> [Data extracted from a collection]
____________
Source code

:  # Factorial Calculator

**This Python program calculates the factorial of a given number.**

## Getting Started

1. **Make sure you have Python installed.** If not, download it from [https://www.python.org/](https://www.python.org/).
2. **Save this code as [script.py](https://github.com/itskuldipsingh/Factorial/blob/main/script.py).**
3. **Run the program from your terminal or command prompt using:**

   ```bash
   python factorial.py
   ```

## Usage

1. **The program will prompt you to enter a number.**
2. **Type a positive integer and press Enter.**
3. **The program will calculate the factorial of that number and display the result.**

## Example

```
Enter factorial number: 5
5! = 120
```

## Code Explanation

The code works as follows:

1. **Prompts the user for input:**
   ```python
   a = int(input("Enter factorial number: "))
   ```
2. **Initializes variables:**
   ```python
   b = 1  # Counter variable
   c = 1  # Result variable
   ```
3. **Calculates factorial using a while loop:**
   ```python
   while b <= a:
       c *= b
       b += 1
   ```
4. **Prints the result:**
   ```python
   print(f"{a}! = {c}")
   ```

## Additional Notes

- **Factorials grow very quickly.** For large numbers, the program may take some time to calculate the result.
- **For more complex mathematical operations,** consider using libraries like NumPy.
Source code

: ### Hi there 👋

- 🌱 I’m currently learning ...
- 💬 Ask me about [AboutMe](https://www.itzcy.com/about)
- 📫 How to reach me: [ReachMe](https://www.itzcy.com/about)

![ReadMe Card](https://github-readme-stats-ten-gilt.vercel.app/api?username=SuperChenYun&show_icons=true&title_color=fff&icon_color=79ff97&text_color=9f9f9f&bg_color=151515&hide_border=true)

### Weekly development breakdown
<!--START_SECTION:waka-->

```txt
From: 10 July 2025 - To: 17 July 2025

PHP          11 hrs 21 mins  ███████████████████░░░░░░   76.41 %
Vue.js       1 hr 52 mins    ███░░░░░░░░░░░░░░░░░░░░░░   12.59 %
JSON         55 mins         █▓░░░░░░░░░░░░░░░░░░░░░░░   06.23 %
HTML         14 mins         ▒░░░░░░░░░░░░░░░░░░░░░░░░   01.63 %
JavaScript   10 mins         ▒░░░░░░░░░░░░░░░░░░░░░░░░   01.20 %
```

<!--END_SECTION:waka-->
____________
> [What to do] Every line of the records containing the word "while" must appear in the answer.

> [The completed task]
3. **Calculates factorial using a while loop:**
   while b <= a:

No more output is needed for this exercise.